If you perform this analysis, be careful not to count items twice. For example, if you consider paying off your mortgage on the family home to be a final expense, your estimate of the annual living expenses should reflect this.
Similarly, if you include the costs of a spouse’s returning to and finishing law school as a prerequisite for supporting the family, reduce the number of years your family will need replacement income.
To use the Quicken Savings Calculator to estimate the life insurance necessary to replace earnings over a specified number of years, follow these steps:
- Display the Investment Savings Calculator dialog box.
- Click the Opening Savings Balance option button in the Calculate For section (in the lower-right corner of the dialog box).
- In the Annual Yield text box in the Savings Information section (at the top of the dialog box), enter your estimate of the annual interest rate you expect your savings, investments, and life insurance proceeds to earn when they are invested. Because this money might need to provide basic living expenses for your family, you might want to assume that this money is invested in conservative, lower-risk investments, which means you should expect lower interest rates.
- In the Number Of drop-down list box, select Months.
- In the Number Of text box, enter the number of months you will use the life insurance proceeds and the interest earned on those proceeds to replace earnings of the insured. You might need replacement income only until a child completes an education or until your spouse returns to work.

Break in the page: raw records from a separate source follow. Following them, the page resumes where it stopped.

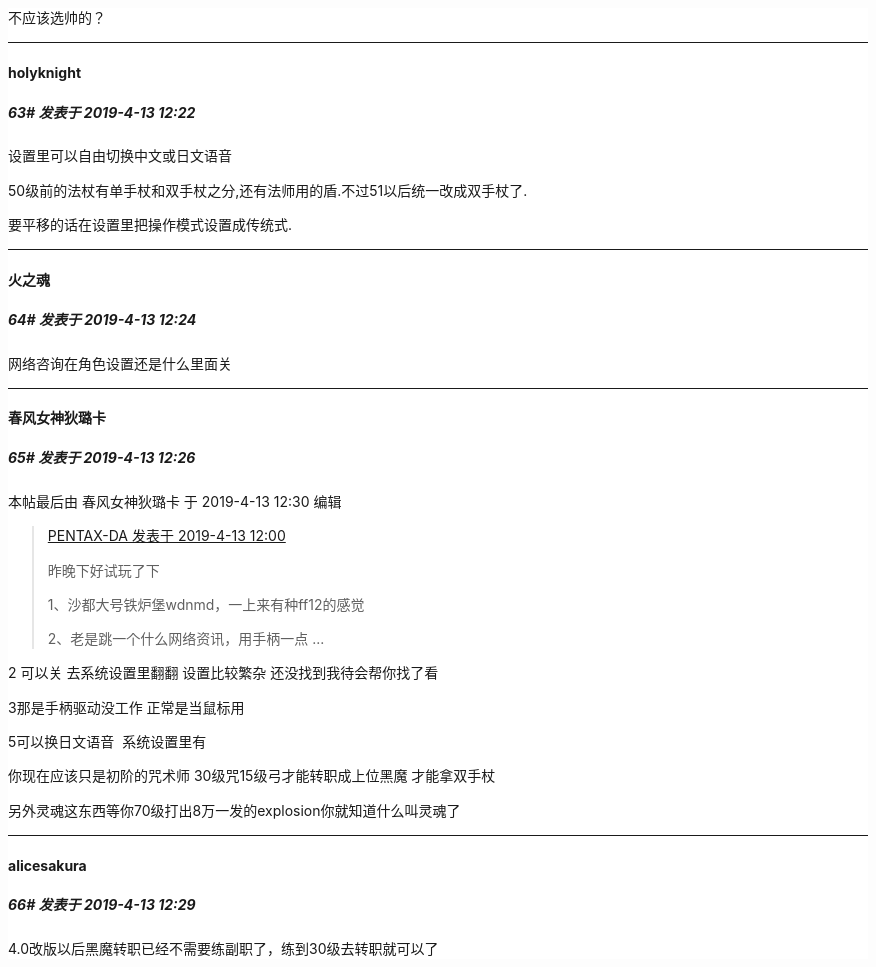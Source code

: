 不应该选帅的？


-----

####  holyknight  
##### 63#       发表于 2019-4-13 12:22


设置里可以自由切换中文或日文语音

50级前的法杖有单手杖和双手杖之分,还有法师用的盾.不过51以后统一改成双手杖了.

要平移的话在设置里把操作模式设置成传统式.


-----

####  火之魂  
##### 64#       发表于 2019-4-13 12:24


网络咨询在角色设置还是什么里面关


-----

####  春风女神狄璐卡  
##### 65#       发表于 2019-4-13 12:26


 本帖最后由 春风女神狄璐卡 于 2019-4-13 12:30 编辑 
<blockquote><a href="httphttps://bbs.saraba1st.com/2b/forum.php?mod=redirect&amp;goto=findpost&amp;pid=43286079&amp;ptid=1823913" target="_blank">PENTAX-DA 发表于 2019-4-13 12:00</a>

昨晚下好试玩了下

1、沙都大号铁炉堡wdnmd，一上来有种ff12的感觉

2、老是跳一个什么网络资讯，用手柄一点 ...</blockquote>
2 可以关 去系统设置里翻翻 设置比较繁杂 还没找到我待会帮你找了看


3那是手柄驱动没工作 正常是当鼠标用


5可以换日文语音  系统设置里有


你现在应该只是初阶的咒术师 30级咒15级弓才能转职成上位黑魔 才能拿双手杖


另外灵魂这东西等你70级打出8万一发的explosion你就知道什么叫灵魂了


-----

####  alicesakura  
##### 66#       发表于 2019-4-13 12:29


4.0改版以后黑魔转职已经不需要练副职了，练到30级去转职就可以了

- In the Contribution Each Month text box, enter the monthly amount your family members will withdraw from the life insurance savings money at the end of each month to supplement their living expenses. For example, if you want your family to be able to withdraw $4,000 at the end of each month, enter -4,000. (You enter the amount as a negative number because your family will be withdrawing this amount from your savings, not adding it.)

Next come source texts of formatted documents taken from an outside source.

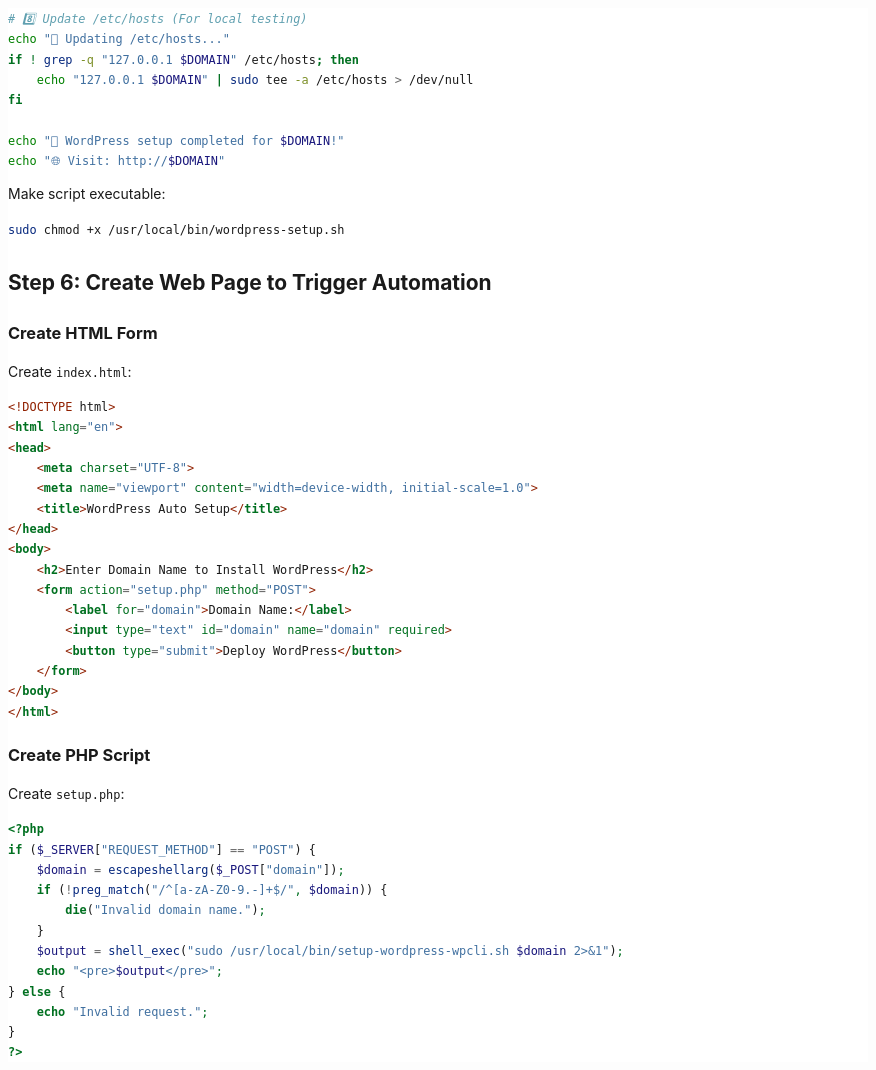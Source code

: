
 ```bash
# 8️⃣ Update /etc/hosts (For local testing)
echo "📝 Updating /etc/hosts..."
if ! grep -q "127.0.0.1 $DOMAIN" /etc/hosts; then
    echo "127.0.0.1 $DOMAIN" | sudo tee -a /etc/hosts > /dev/null
fi

echo "🎉 WordPress setup completed for $DOMAIN!"
echo "🌐 Visit: http://$DOMAIN"

```

Make script executable:
```bash
sudo chmod +x /usr/local/bin/wordpress-setup.sh
```

## Step 6: Create Web Page to Trigger Automation

### Create HTML Form
Create `index.html`:
```html
<!DOCTYPE html>
<html lang="en">
<head>
    <meta charset="UTF-8">
    <meta name="viewport" content="width=device-width, initial-scale=1.0">
    <title>WordPress Auto Setup</title>
</head>
<body>
    <h2>Enter Domain Name to Install WordPress</h2>
    <form action="setup.php" method="POST">
        <label for="domain">Domain Name:</label>
        <input type="text" id="domain" name="domain" required>
        <button type="submit">Deploy WordPress</button>
    </form>
</body>
</html>
```

### Create PHP Script
Create `setup.php`:
```php
<?php
if ($_SERVER["REQUEST_METHOD"] == "POST") {
    $domain = escapeshellarg($_POST["domain"]); 
    if (!preg_match("/^[a-zA-Z0-9.-]+$/", $domain)) {
        die("Invalid domain name.");
    }
    $output = shell_exec("sudo /usr/local/bin/setup-wordpress-wpcli.sh $domain 2>&1");
    echo "<pre>$output</pre>";
} else {
    echo "Invalid request.";
}
?>
```
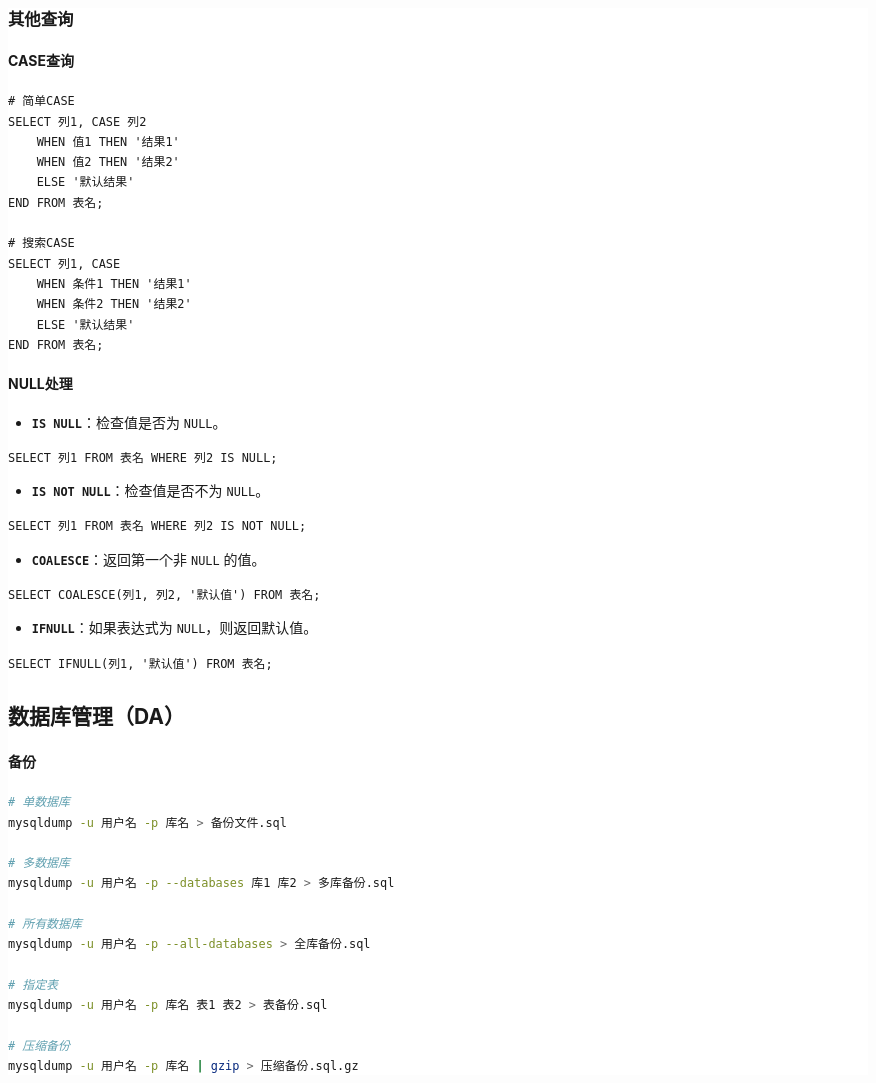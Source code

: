 ### 其他查询

#### CASE查询

```mysql
# 简单CASE
SELECT 列1, CASE 列2
    WHEN 值1 THEN '结果1'
    WHEN 值2 THEN '结果2'
    ELSE '默认结果'
END FROM 表名;

# 搜索CASE
SELECT 列1, CASE
    WHEN 条件1 THEN '结果1'
    WHEN 条件2 THEN '结果2'
    ELSE '默认结果'
END FROM 表名;
```

#### NULL处理

* **`IS NULL`**：检查值是否为 `NULL`。

```mysql
SELECT 列1 FROM 表名 WHERE 列2 IS NULL;
```

* **`IS NOT NULL`**：检查值是否不为 `NULL`。

```mysql
SELECT 列1 FROM 表名 WHERE 列2 IS NOT NULL;
```

* **`COALESCE`**：返回第一个非 `NULL` 的值。

```mysql
SELECT COALESCE(列1, 列2, '默认值') FROM 表名;
```

* **`IFNULL`**：如果表达式为 `NULL`，则返回默认值。

```mysql
SELECT IFNULL(列1, '默认值') FROM 表名;
```



## 数据库管理（DA）

#### 备份

```bash
# 单数据库
mysqldump -u 用户名 -p 库名 > 备份文件.sql

# 多数据库
mysqldump -u 用户名 -p --databases 库1 库2 > 多库备份.sql

# 所有数据库
mysqldump -u 用户名 -p --all-databases > 全库备份.sql

# 指定表
mysqldump -u 用户名 -p 库名 表1 表2 > 表备份.sql

# 压缩备份
mysqldump -u 用户名 -p 库名 | gzip > 压缩备份.sql.gz
```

Note: If you have children and pay social security taxes, there’s a good chance that social security survivors’ benefits will provide several hundred dollars a month. Call your local social security office for more information.
- Enter the Ending Savings Balance as 0.
- In the Predicted Inflation text box, specify the annual inflation rate you expect over the years your income needs to be replaced.
- Mark the Inflate Contributions checkbox to tell the Investment Savings Calculator that you want the monthly amounts withdrawn from the life insurance savings money to grow each month by the monthly inflation rate.
- Make sure that the Ending Balance in Today’s $ checkbox is marked.
As you enter the values, Quicken calculates an opening savings balance, which equals the amount of life insurance needed to produce enough money to support or supplement the support of your family over the number of months you specified.
The assumption is that your family will place the life insurance in a savings account or an investment that will produce the annual return you forecasted and, at the end of each month, withdraw a monthly amount to replace your income.
To see a schedule that shows the monthly withdrawals and the end-of-month life insurance proceeds balance, click the Schedule command button. Quicken displays the Deposit Schedule dialog box. The Number column identifies the months. The Deposit column actually shows the withdrawals. (This is confusing, but remember, you’re using the Investment Savings Calculator to do something the folks at Intuit never intended.) The Total column shows the balance after the monthly withdrawal. And note that the monthly withdrawal amounts increase every month by the monthly inflation rate. Allowing for increasing withdrawal amounts is important if you want to replace earnings over a long period of time.
If you use the approach described here to plan life insurance needs, remember that you must add any additional special needs (such as final expenses or extraordinary debts) to the opening savings balance amount in order to come up with a life insurance amount that both replaces earnings and provides for special needs.